Ursprung der Invasion

Die Ankunft der Hufeisennatter ist mit dem Handel von großen Zierolivenbäumen von der Halbinsel verbunden. 2003 wurde die erste Sichtung auf Ibiza registriert, und bis 2006 hatte sie Mallorca erreicht und 2010 Formentera.

Offizielle Studien zeigen, dass die Reptilien versteckt in den Wurzeln der für die Gartenarbeit transportierten Bäume reisten.

Es wurden sogar Fälle dokumentiert, die mit Zierunternehmen auf Ibiza in Verbindung stehen, was bestätigt, dass die Einführung nicht zufällig war.

Ein Superräuber ohne Konkurrenz

Auf den Balearen agiert die Hufeisennatter als Superräuber:

  • Sie ernährt sich von kleinen Säugetieren, anderen Schlangen und vor allem von lokalen Eidechsen.
  • Sie hat keine natürlichen Konkurrenten in der insularen Nahrungskette.
  • Sie hat 90% von Ibiza kolonisiert und es wurden bereits lokale Ausrottungen von Eidechsen auf mehreren Inselchen registriert.

2024 wurde erstmals dokumentiert, dass eine Natter im Balearenmeer schwimmt, um neue Inselchen zu erreichen, was ihre Ausbreitungsfähigkeit zeigt.

Ökologische Auswirkungen

Das Verschwinden der Pityusen-Eidechsen hat schwerwiegende Folgen:

  • Insektenkontrolle: Sie regulieren die Populationen von Gliederfüßern.
  • Samenausbreitung: Sie tragen zur pflanzlichen Regeneration bei.
  • Bestäubung: Sie nehmen am ökologischen Gleichgewicht der Inseln teil.

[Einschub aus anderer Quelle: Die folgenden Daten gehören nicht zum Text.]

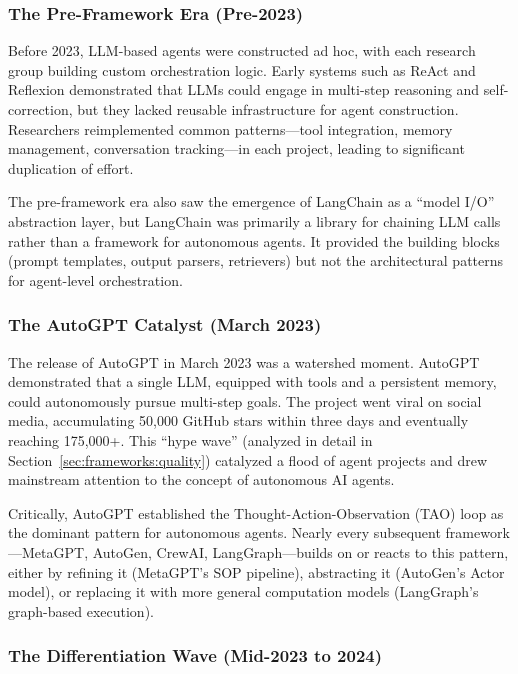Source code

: \subsubsection{The Pre-Framework Era (Pre-2023)}

Before 2023, LLM-based agents were constructed ad hoc, with each research group building custom orchestration logic. Early systems such as ReAct and Reflexion demonstrated that LLMs could engage in multi-step reasoning and self-correction, but they lacked reusable infrastructure for agent construction. Researchers reimplemented common patterns---tool integration, memory management, conversation tracking---in each project, leading to significant duplication of effort.

The pre-framework era also saw the emergence of LangChain as a ``model I/O'' abstraction layer, but LangChain was primarily a library for chaining LLM calls rather than a framework for autonomous agents. It provided the building blocks (prompt templates, output parsers, retrievers) but not the architectural patterns for agent-level orchestration.

\subsubsection{The AutoGPT Catalyst (March 2023)}

The release of AutoGPT in March 2023 was a watershed moment. AutoGPT demonstrated that a single LLM, equipped with tools and a persistent memory, could autonomously pursue multi-step goals. The project went viral on social media, accumulating 50,000 GitHub stars within three days and eventually reaching 175,000+. This ``hype wave'' (analyzed in detail in Section~\ref{sec:frameworks:quality}) catalyzed a flood of agent projects and drew mainstream attention to the concept of autonomous AI agents.

Critically, AutoGPT established the Thought-Action-Observation (TAO) loop as the dominant pattern for autonomous agents. Nearly every subsequent framework---MetaGPT, AutoGen, CrewAI, LangGraph---builds on or reacts to this pattern, either by refining it (MetaGPT's SOP pipeline), abstracting it (AutoGen's Actor model), or replacing it with more general computation models (LangGraph's graph-based execution).

\subsubsection{The Differentiation Wave (Mid-2023 to 2024)}

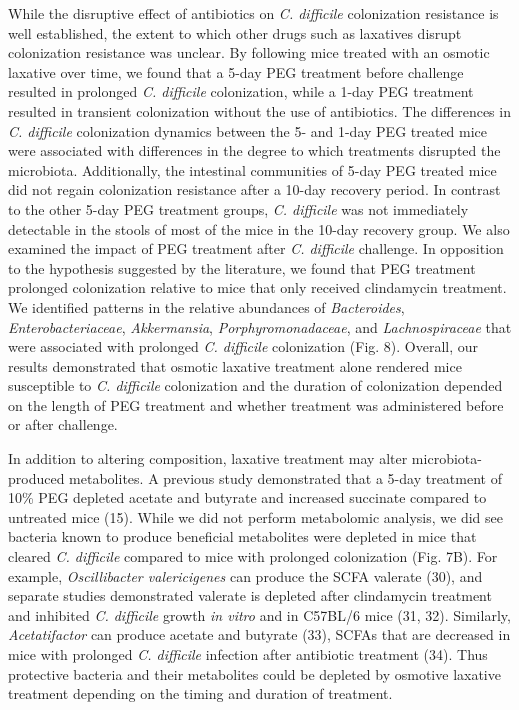 \documentclass[
  11pt,
]{article}
\begin{document}
While the disruptive effect of antibiotics on \emph{C. difficile}
colonization resistance is well established, the extent to which other
drugs such as laxatives disrupt colonization resistance was unclear. By
following mice treated with an osmotic laxative over time, we found that
a 5-day PEG treatment before challenge resulted in prolonged \emph{C.
difficile} colonization, while a 1-day PEG treatment resulted in
transient colonization without the use of antibiotics. The differences
in \emph{C. difficile} colonization dynamics between the 5- and 1-day
PEG treated mice were associated with differences in the degree to which
treatments disrupted the microbiota. Additionally, the intestinal
communities of 5-day PEG treated mice did not regain colonization
resistance after a 10-day recovery period. In contrast to the other
5-day PEG treatment groups, \emph{C. difficile} was not immediately
detectable in the stools of most of the mice in the 10-day recovery
group. We also examined the impact of PEG treatment after \emph{C.
difficile} challenge. In opposition to the hypothesis suggested by the
literature, we found that PEG treatment prolonged colonization relative
to mice that only received clindamycin treatment. We identified patterns
in the relative abundances of \emph{Bacteroides},
\emph{Enterobacteriaceae}, \emph{Akkermansia},
\emph{Porphyromonadaceae}, and \emph{Lachnospiraceae} that were
associated with prolonged \emph{C. difficile} colonization (Fig. 8).
Overall, our results demonstrated that osmotic laxative treatment alone
rendered mice susceptible to \emph{C. difficile} colonization and the
duration of colonization depended on the length of PEG treatment and
whether treatment was administered before or after challenge.

In addition to altering composition, laxative treatment may alter
microbiota-produced metabolites. A previous study demonstrated that a
5-day treatment of 10\% PEG depleted acetate and butyrate and increased
succinate compared to untreated mice (15). While we did not perform
metabolomic analysis, we did see bacteria known to produce beneficial
metabolites were depleted in mice that cleared \emph{C. difficile}
compared to mice with prolonged colonization (Fig. 7B). For example,
\emph{Oscillibacter valericigenes} can produce the SCFA valerate (30),
and separate studies demonstrated valerate is depleted after clindamycin
treatment and inhibited \emph{C. difficile} growth \emph{in vitro} and
in C57BL/6 mice (31, 32). Similarly, \emph{Acetatifactor} can produce
acetate and butyrate (33), SCFAs that are decreased in mice with
prolonged \emph{C. difficile} infection after antibiotic treatment (34).
Thus protective bacteria and their metabolites could be depleted by
osmotive laxative treatment depending on the timing and duration of
treatment.
\end{document}
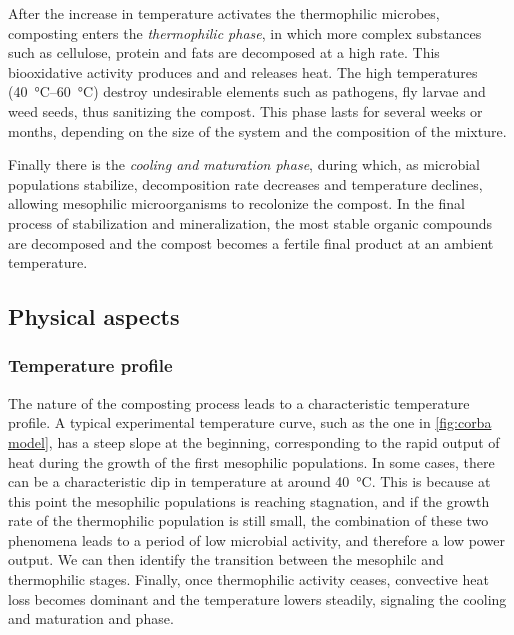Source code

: \documentclass[12pt, a4paper, twocolumn, twoside]{article}
\numberwithin{table}{section}
\numberwithin{figure}{section}
\numberwithin{equation}{section}
\begin{document}
After the increase in temperature activates the thermophilic microbes, composting enters the \emph{thermophilic phase}, in which more complex substances such as cellulose, protein and fats are decomposed at a high rate. This biooxidative activity produces  and  and releases heat. The high temperatures (\SIrange{40}{60}{\celsius}) destroy undesirable elements such as pathogens, fly larvae and weed seeds, thus sanitizing the compost. This phase lasts for several weeks or months, depending on the size of the system and the composition of the mixture.

Finally there is the \emph{cooling and maturation phase}, during which, as microbial populations stabilize, decomposition rate decreases and temperature declines, allowing mesophilic microorganisms to recolonize the compost. In the final process of stabilization and mineralization, the most stable organic compounds are decomposed and the compost becomes a fertile final product at an ambient temperature.
 
\subsection{Physical aspects}
\subsubsection{Temperature profile}
The nature of the composting process leads to a characteristic temperature profile. A typical experimental temperature curve, such as the one in \cref{fig:corba model}, has a steep slope at the beginning, corresponding to the rapid output of heat during the growth of the first mesophilic populations. In some cases, there can be a characteristic dip in temperature at around \SI{40}{\celsius}. This is because at this point the mesophilic populations is reaching stagnation, and if the growth rate of the thermophilic population is still small, the combination of these two phenomena leads to a period of low microbial activity, and therefore a low power output. We can then identify the transition between the mesophilc and thermophilic stages. Finally, once thermophilic activity ceases, convective heat loss becomes dominant and the temperature lowers steadily, signaling the cooling and maturation and phase. 
\end{document}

Ihr Verlust verändert das Ökosystem und begünstigt Ungleichgewichte, die sowohl die Biodiversität als auch die lokale Landwirtschaft beeinträchtigen.

Hufeisennatter
Die Hufeisennatter bedroht die einheimischen Eidechsen von Ibiza und Formentera.

Unzureichende Maßnahmen

Die balearische Regierung hat Beschränkungen für den Import von Bäumen während der Schlüpfzeiten von Schlangeneiern genehmigt, aber diese Maßnahmen kamen zu spät.

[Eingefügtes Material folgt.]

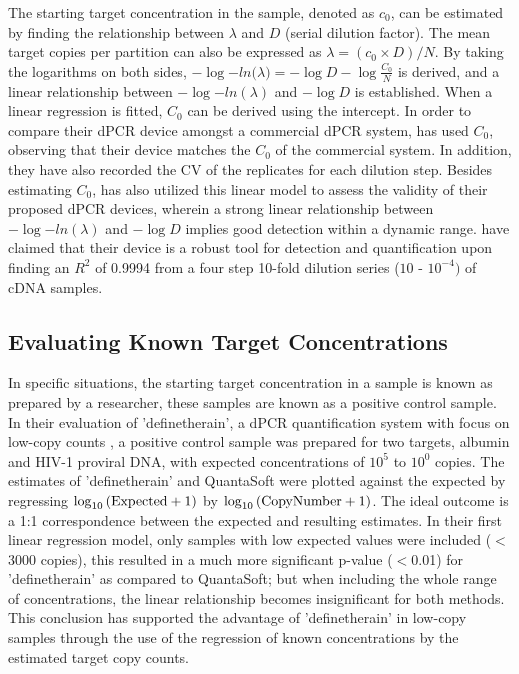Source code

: The starting target concentration in the sample, denoted as \(c_0\), can be estimated by finding the relationship between \(\lambda\) and \(D\) (serial dilution factor). The mean target copies per partition can also be expressed as \(\lambda = (c_0 \times D)/N \). By taking the logarithms on both sides, \(-\log{-ln(\lambda}) = -\log{D} - \log{\frac{C_0}{N}}\) is derived, and a linear relationship between  \(-\log{-ln(\lambda)}\) and \(-\log{D}\) is established. When a linear regression is fitted, \(C_0\) can be derived using the intercept. In order to compare their dPCR device amongst a commercial dPCR system,  has used \(C_0\), observing that their device matches the \(C_0\) of the commercial system. In addition, they have also recorded the CV of the replicates for each dilution step. Besides estimating \(C_0\),  has also utilized this linear model to assess the validity of their proposed dPCR devices, wherein a strong linear relationship between \(-\log{-ln(\lambda)}\) and \(-\log{D}\) implies good detection within a dynamic range.  have claimed that their device is a robust tool for detection and quantification upon finding an \(R^2\) of 0.9994 from a four step 10-fold dilution series (\(10\) - \(10^{-4})\) of cDNA samples.


\subsection{Evaluating Known Target Concentrations}
\label{sec:ch2_perfeval_essentialMetrics}
In specific situations, the starting target concentration in a sample is known as prepared by a researcher, these samples are known as a positive control sample. In their evaluation of 'definetherain', a dPCR quantification system with focus on low-copy counts \cite{Jones2014}, a positive control sample was prepared for two targets, albumin and HIV-1 proviral DNA, with expected concentrations of \(10^5\) to \(10^0\) copies. The estimates of 'definetherain' and QuantaSoft were plotted against the expected by regressing \(\log_{10}{(\textup{Expected} + 1)}\) by \(\log_{10}{(\textup{CopyNumber} + 1)}\). The ideal outcome is a 1:1 correspondence between the expected and resulting estimates. In their first linear regression model, only samples with low expected values were included ($<$3000 copies), this resulted in a much more significant p-value ($<$0.01) for 'definetherain' as compared to QuantaSoft; but when including the whole range of concentrations, the linear relationship becomes insignificant for both methods. This conclusion has supported the advantage of 'definetherain' in low-copy samples through the use of the regression of known concentrations by the estimated target copy counts.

Seit 2016 wurden etwa 12.000 Schlangen gefangen, obwohl Experten die Bemühungen angesichts des Ausmaßes der Invasion als unzureichend betrachten.

Andere invasive Arten

Die Hufeisennatter ist nicht die einzige eingeführte Schlange auf den Balearen. Es gibt auch:

  • Treppennatter (Zamenis scalaris).
  • Vipernatter (Natrix maura).
  • Westliche Eidechsennatter (Malpolon monspessulanus).

Obwohl keine von ihnen für den Menschen gefährlich ist, stellen alle ein Risiko für die lokale Fauna dar. Die giftigen Vipern der Halbinsel (Aspisviper, Lataste-Viper und Kreuzotter) haben die Inseln noch nicht erreicht.

Die Invasion der Hufeisennatter auf den Balearen ist ein paradigmatischer Fall dafür, wie exotische Arten fragile Ökosysteme verändern können. Das Fehlen früher Maßnahmen ermöglichte es diesem Reptil, sich als dominanter Räuber zu etablieren und die Überlebensfähigkeit einzigartiger Arten wie der Pityusen-Eidechse zu gefährden.

Die Herausforderung besteht nun darin, ihre Ausbreitung einzudämmen und die insulare Biodiversität zu schützen, bevor die Verluste irreversibel sind.